Dataset items

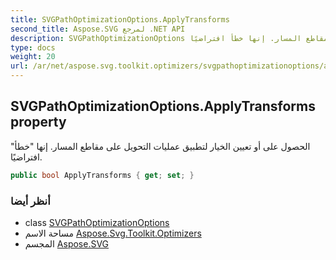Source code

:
 ```yaml
---
title: SVGPathOptimizationOptions.ApplyTransforms
second_title: Aspose.SVG لمرجع .NET API
description: SVGPathOptimizationOptions ملكية. الحصول على أو تعيين الخيار لتطبيق عمليات التحويل على مقاطع المسار. إنها خطأ افتراضيًا.
type: docs
weight: 20
url: /ar/net/aspose.svg.toolkit.optimizers/svgpathoptimizationoptions/applytransforms/
---
```

## SVGPathOptimizationOptions.ApplyTransforms property

الحصول على أو تعيين الخيار لتطبيق عمليات التحويل على مقاطع المسار. إنها "خطأ" افتراضيًا.

```csharp
public bool ApplyTransforms { get; set; }
```

### أنظر أيضا

* class [SVGPathOptimizationOptions](../)
* مساحة الاسم [Aspose.Svg.Toolkit.Optimizers](../../svgpathoptimizationoptions/)
* المجسم [Aspose.SVG](../../../)


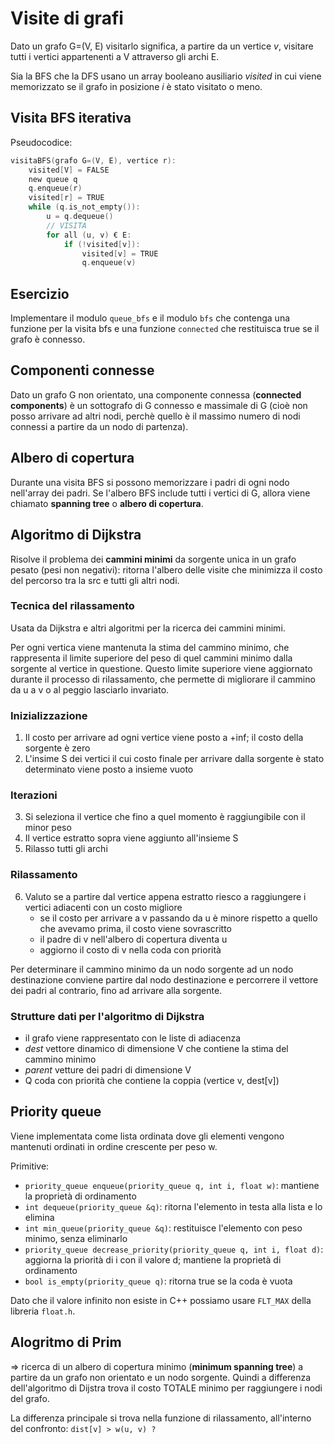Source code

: # Visite di grafi
Dato un grafo G=(V, E) visitarlo significa, a partire da un vertice _v_, visitare tutti i vertici appartenenti a V attraverso gli archi E.

Sia la BFS che la DFS usano un array booleano ausiliario _visited_ in cui viene memorizzato se il grafo in posizione _i_ è stato visitato o meno.

## Visita BFS iterativa
Pseudocodice:
```c
visitaBFS(grafo G=(V, E), vertice r):
    visited[V] = FALSE
    new queue q
    q.enqueue(r)
    visited[r] = TRUE
    while (q.is_not_empty()):
        u = q.dequeue()
        // VISITA
        for all (u, v) € E:
            if (!visited[v]):
                visited[v] = TRUE
                q.enqueue(v)
```

## Esercizio
Implementare il modulo `queue_bfs` e il modulo `bfs` che contenga una funzione per la visita bfs e una funzione `connected` che restituisca true se il grafo è connesso.

## Componenti connesse
Dato un grafo G non orientato, una componente connessa (**connected components**) è un sottografo di G connesso e massimale di G (cioè non posso arrivare ad altri nodi, perchè quello è il massimo numero di nodi connessi a partire da un nodo di partenza).

## Albero di copertura
Durante una visita BFS si possono memorizzare i padri di ogni nodo nell'array dei padri. Se l'albero BFS include tutti i vertici di G, allora viene chiamato **spanning tree** o **albero di copertura**.

## Algoritmo di Dijkstra
Risolve il problema dei **cammini minimi** da sorgente unica in un grafo pesato (pesi non negativi): ritorna l'albero delle visite che minimizza il costo del percorso tra la src e tutti gli altri nodi.

### Tecnica del rilassamento
Usata da Dijkstra e altri algoritmi per la ricerca dei cammini minimi.

Per ogni vertica viene mantenuta la stima del cammino minimo, che rappresenta il limite superiore del peso di quel cammini minimo dalla sorgente al vertice in questione. Questo limite superiore viene aggiornato durante il processo di rilassamento, che permette di migliorare il cammino da u a v o al peggio lasciarlo invariato.

### Inizializzazione
 1. Il costo per arrivare ad ogni vertice viene posto a +inf; il costo della sorgente è zero
 2. L'insime S dei vertici il cui costo finale per arrivare dalla sorgente è stato determinato viene posto a insieme vuoto

### Iterazioni
 3. Si seleziona il vertice che fino a quel momento è raggiungibile con il minor peso
 4. Il vertice estratto sopra viene aggiunto all'insieme S
 5. Rilasso tutti gli archi

### Rilassamento
 6. Valuto se a partire dal vertice appena estratto riesco a raggiungere i vertici adiacenti con un costo migliore
    - se il costo per arrivare a v passando da u è minore rispetto a quello che avevamo prima, il costo viene sovrascritto
    - il padre di v nell'albero di copertura diventa u
    - aggiorno il costo di v nella coda con priorità

Per determinare il cammino minimo da un nodo sorgente ad un nodo destinazione conviene partire dal nodo destinazione e percorrere il vettore dei padri al contrario, fino ad arrivare alla sorgente.

### Strutture dati per l'algoritmo di Dijkstra
 - il grafo viene rappresentato con le liste di adiacenza
 - *dest* vettore dinamico di dimensione V che contiene la stima del cammino minimo
 - *parent* vetture dei padri di dimensione V
 - Q coda con priorità che contiene la coppia (vertice v, dest[v])

## Priority queue
Viene implementata come lista ordinata dove gli elementi vengono mantenuti ordinati in ordine crescente per peso w.

Primitive:
 - `priority_queue enqueue(priority_queue q, int i, float w)`: mantiene la proprietà di ordinamento
 - `int dequeue(priority_queue &q)`: ritorna l'elemento in testa alla lista e lo elimina
 - `int min_queue(priority_queue &q)`: restituisce l'elemento con peso minimo, senza eliminarlo
 - `priority_queue decrease_priority(priority_queue q, int i, float d)`: aggiorna la priorità di i con il valore d; mantiene la proprietà di ordinamento
 - `bool is_empty(priority_queue q)`: ritorna true se la coda è vuota


Dato che il valore infinito non esiste in C++ possiamo usare `FLT_MAX` della libreria `float.h`.

## Alogritmo di Prim
=> ricerca di un albero di copertura minimo (**minimum spanning tree**) a partire da un grafo non orientato e un nodo sorgente. Quindi a differenza dell'algoritmo di Dijstra trova il costo TOTALE minimo per raggiungere i nodi del grafo.

La differenza principale si trova nella funzione di rilassamento, all'interno del confronto: `dist[v] > w(u, v) ?`

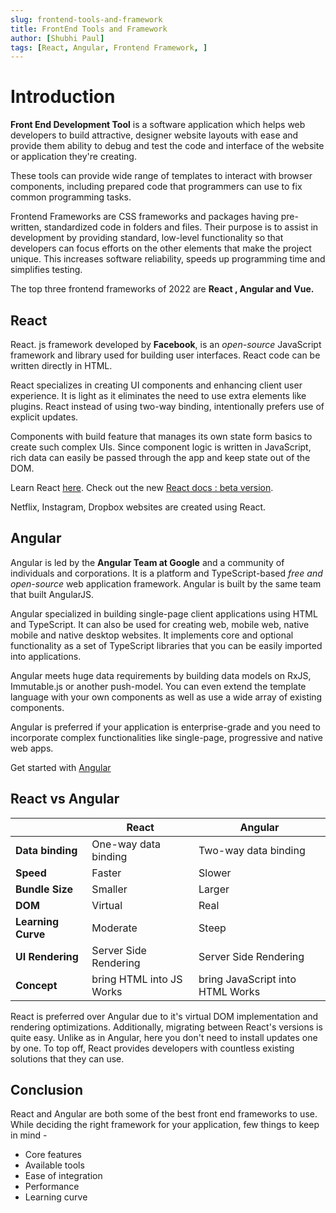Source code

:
 ```yaml
---
slug: frontend-tools-and-framework
title: FrontEnd Tools and Framework
author: [Shubhi Paul]
tags: [React, Angular, Frontend Framework, ]
---
```


# Introduction

**Front End Development Tool** is a software application which helps web developers to build attractive, designer website layouts with ease and provide them ability to debug and test the code and interface of the website or application they're creating.

These tools can provide wide range of templates to interact with browser components, including prepared code that programmers can use to fix common programming tasks.

Frontend Frameworks are CSS frameworks and packages having pre-written, standardized code in folders and files. Their purpose is to assist in development by providing standard, low-level functionality so that developers can focus efforts on the other elements that make the project unique. This increases software reliability, speeds up programming time and simplifies testing.

The top three frontend frameworks of 2022 are **React , Angular and Vue.**

## React

React. js framework developed by **Facebook**, is an *open-source* JavaScript framework and library used for building user interfaces. React code can be written directly in HTML.

React specializes in creating UI components and enhancing client user experience. It is light as it eliminates the need to use extra elements like plugins. React instead of using two-way binding, intentionally prefers use of explicit updates.

Components with build feature that manages  its own state form basics to create such complex UIs.  Since component logic is written in JavaScript, rich data can easily be passed through the app and keep state out of the DOM.

Learn React [here](https://reactjs.org/docs/getting-started.html). 
Check out the new [React docs : beta version](https://beta.reactjs.org).

Netflix, Instagram, Dropbox websites are created using React.

## Angular

Angular is led by the **Angular Team at Google**  and a community of individuals and corporations. It is a platform and TypeScript-based *free and open-source* web application framework. Angular is built by the same team that built AngularJS.

Angular specialized in building single-page client applications using HTML and TypeScript.  It can also be used for creating web, mobile web, native mobile and native desktop websites. It implements core and optional functionality as a set of TypeScript libraries that you can be easily imported into applications.

Angular meets huge data requirements by building data models on RxJS, Immutable.js or another push-model. You can even extend the template language with your own components as well as use a wide array of existing components.

Angular is preferred if your application is enterprise-grade and you need to incorporate complex functionalities like single-page,  progressive and native web apps.

Get started with [Angular](https://angular.io/start)

## React vs Angular

|| React |Angular |
|---|--|--|
|**Data binding** | One-way data binding | Two-way data binding |
| **Speed** | Faster |Slower| 
|**Bundle Size** | Smaller | Larger |
|**DOM** | Virtual | Real |
|**Learning Curve** |  Moderate | Steep |
| **UI Rendering** | Server Side Rendering |Server Side Rendering |
| **Concept** | bring HTML into JS Works | bring JavaScript into HTML Works |

React is preferred over Angular due to it's virtual DOM implementation and rendering optimizations. Additionally, migrating between React's versions is quite easy. Unlike as in Angular, here you don't need to install updates one by one. To top off, React provides developers with  countless existing solutions that they can use.

## Conclusion
React and Angular are both some of the best front end frameworks to use. While deciding the right framework for your application, few things to keep in mind -
- Core features 
-  Available tools
- Ease of integration
- Performance
- Learning curve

**What the task requires**
Copy every line of the records above that holds the word "valore".

**Exercise solution**
 - `priority_queue decrease_priority(priority_queue q, int i, float d)`: aggiorna la priorità di i con il valore d; mantiene la proprietà di ordinamento
Dato che il valore infinito non esiste in C++ possiamo usare `FLT_MAX` della libreria `float.h`.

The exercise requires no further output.